## Your assignment
When you reach the line containing "## Model Mapping Rules 🗺️" in the entries below, start writing out each line exactly, and stop after the line containing "## Advanced Configuration Options".

-=-=-

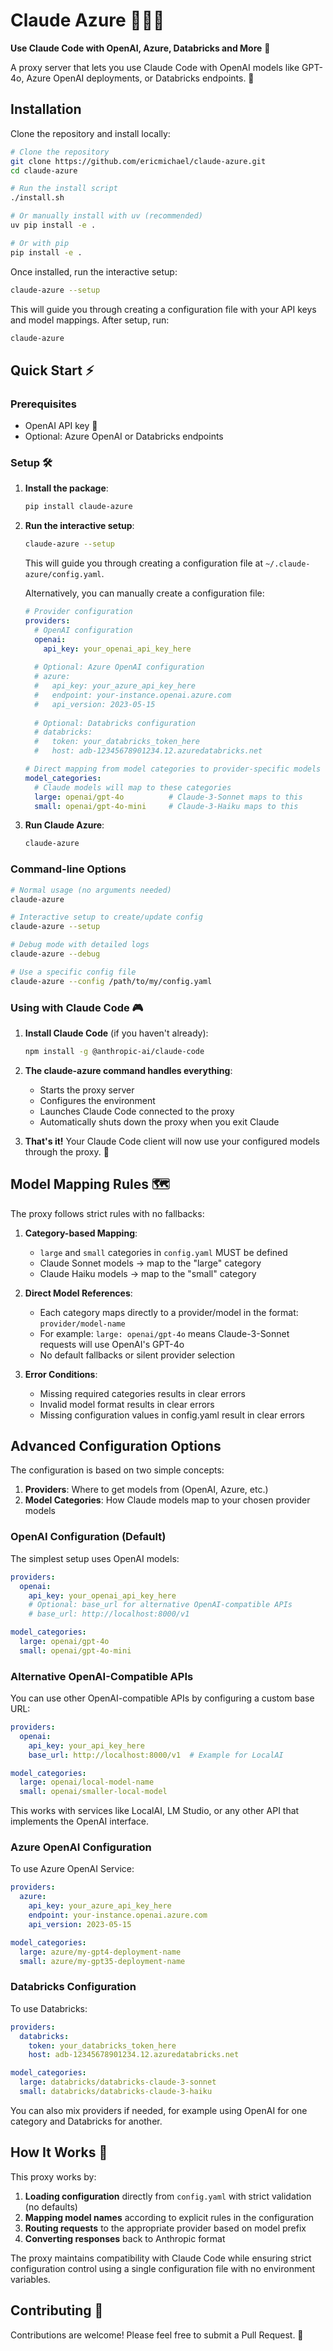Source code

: # Claude Azure 🧙‍♂️🔄

**Use Claude Code with OpenAI, Azure, Databricks and More** 🤝

A proxy server that lets you use Claude Code with OpenAI models like GPT-4o, Azure OpenAI deployments, or Databricks endpoints. 🌉

## Installation

Clone the repository and install locally:

```bash
# Clone the repository
git clone https://github.com/ericmichael/claude-azure.git
cd claude-azure

# Run the install script
./install.sh

# Or manually install with uv (recommended)
uv pip install -e .

# Or with pip
pip install -e .
```

Once installed, run the interactive setup:

```bash
claude-azure --setup
```

This will guide you through creating a configuration file with your API keys and model mappings. After setup, run:

```bash
claude-azure
```

## Quick Start ⚡

### Prerequisites

- OpenAI API key 🔑
- Optional: Azure OpenAI or Databricks endpoints

### Setup 🛠️

1. **Install the package**:
   ```bash
   pip install claude-azure
   ```

2. **Run the interactive setup**:
   ```bash
   claude-azure --setup
   ```

   This will guide you through creating a configuration file at `~/.claude-azure/config.yaml`.
   
   Alternatively, you can manually create a configuration file:
   
   ```yaml
   # Provider configuration
   providers:
     # OpenAI configuration
     openai:
       api_key: your_openai_api_key_here
     
     # Optional: Azure OpenAI configuration
     # azure:
     #   api_key: your_azure_api_key_here
     #   endpoint: your-instance.openai.azure.com
     #   api_version: 2023-05-15
     
     # Optional: Databricks configuration
     # databricks:
     #   token: your_databricks_token_here
     #   host: adb-12345678901234.12.azuredatabricks.net

   # Direct mapping from model categories to provider-specific models
   model_categories:
     # Claude models will map to these categories
     large: openai/gpt-4o          # Claude-3-Sonnet maps to this
     small: openai/gpt-4o-mini     # Claude-3-Haiku maps to this
   ```

3. **Run Claude Azure**:
   ```bash
   claude-azure
   ```

### Command-line Options

```bash
# Normal usage (no arguments needed)
claude-azure

# Interactive setup to create/update config
claude-azure --setup

# Debug mode with detailed logs
claude-azure --debug  

# Use a specific config file
claude-azure --config /path/to/my/config.yaml
```

### Using with Claude Code 🎮

1. **Install Claude Code** (if you haven't already):
   ```bash
   npm install -g @anthropic-ai/claude-code
   ```

2. **The claude-azure command handles everything**:
   - Starts the proxy server
   - Configures the environment
   - Launches Claude Code connected to the proxy
   - Automatically shuts down the proxy when you exit Claude

4. **That's it!** Your Claude Code client will now use your configured models through the proxy. 🎯

## Model Mapping Rules 🗺️

The proxy follows strict rules with no fallbacks:

1. **Category-based Mapping**: 
   - `large` and `small` categories in `config.yaml` MUST be defined
   - Claude Sonnet models → map to the "large" category
   - Claude Haiku models → map to the "small" category

2. **Direct Model References**:
   - Each category maps directly to a provider/model in the format: `provider/model-name`
   - For example: `large: openai/gpt-4o` means Claude-3-Sonnet requests will use OpenAI's GPT-4o
   - No default fallbacks or silent provider selection

3. **Error Conditions**:
   - Missing required categories results in clear errors
   - Invalid model format results in clear errors
   - Missing configuration values in config.yaml result in clear errors

## Advanced Configuration Options

The configuration is based on two simple concepts:
1. **Providers**: Where to get models from (OpenAI, Azure, etc.)
2. **Model Categories**: How Claude models map to your chosen provider models

### OpenAI Configuration (Default)

The simplest setup uses OpenAI models:

```yaml
providers:
  openai:
    api_key: your_openai_api_key_here
    # Optional: base_url for alternative OpenAI-compatible APIs
    # base_url: http://localhost:8000/v1

model_categories:
  large: openai/gpt-4o
  small: openai/gpt-4o-mini
```

### Alternative OpenAI-Compatible APIs

You can use other OpenAI-compatible APIs by configuring a custom base URL:

```yaml
providers:
  openai:
    api_key: your_api_key_here
    base_url: http://localhost:8000/v1  # Example for LocalAI

model_categories:
  large: openai/local-model-name
  small: openai/smaller-local-model
```

This works with services like LocalAI, LM Studio, or any other API that implements the OpenAI interface.

### Azure OpenAI Configuration

To use Azure OpenAI Service:

```yaml
providers:
  azure:
    api_key: your_azure_api_key_here
    endpoint: your-instance.openai.azure.com
    api_version: 2023-05-15

model_categories:
  large: azure/my-gpt4-deployment-name
  small: azure/my-gpt35-deployment-name
```

### Databricks Configuration

To use Databricks:

```yaml
providers:
  databricks:
    token: your_databricks_token_here
    host: adb-12345678901234.12.azuredatabricks.net

model_categories:
  large: databricks/databricks-claude-3-sonnet
  small: databricks/databricks-claude-3-haiku
```

You can also mix providers if needed, for example using OpenAI for one category and Databricks for another.

## How It Works 🧩

This proxy works by:

1. **Loading configuration** directly from `config.yaml` with strict validation (no defaults)
2. **Mapping model names** according to explicit rules in the configuration
3. **Routing requests** to the appropriate provider based on model prefix
4. **Converting responses** back to Anthropic format

The proxy maintains compatibility with Claude Code while ensuring strict configuration control using a single configuration file with no environment variables.

## Contributing 🤝

Contributions are welcome! Please feel free to submit a Pull Request. 🎁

-=-=-

## Exercise solution
## Model Mapping Rules 🗺️

The proxy follows strict rules with no fallbacks:

1. **Category-based Mapping**: 
   - `large` and `small` categories in `config.yaml` MUST be defined
   - Claude Sonnet models → map to the "large" category
   - Claude Haiku models → map to the "small" category

2. **Direct Model References**:
   - Each category maps directly to a provider/model in the format: `provider/model-name`
   - For example: `large: openai/gpt-4o` means Claude-3-Sonnet requests will use OpenAI's GPT-4o
   - No default fallbacks or silent provider selection

3. **Error Conditions**:
   - Missing required categories results in clear errors
   - Invalid model format results in clear errors
   - Missing configuration values in config.yaml result in clear errors

## Advanced Configuration Options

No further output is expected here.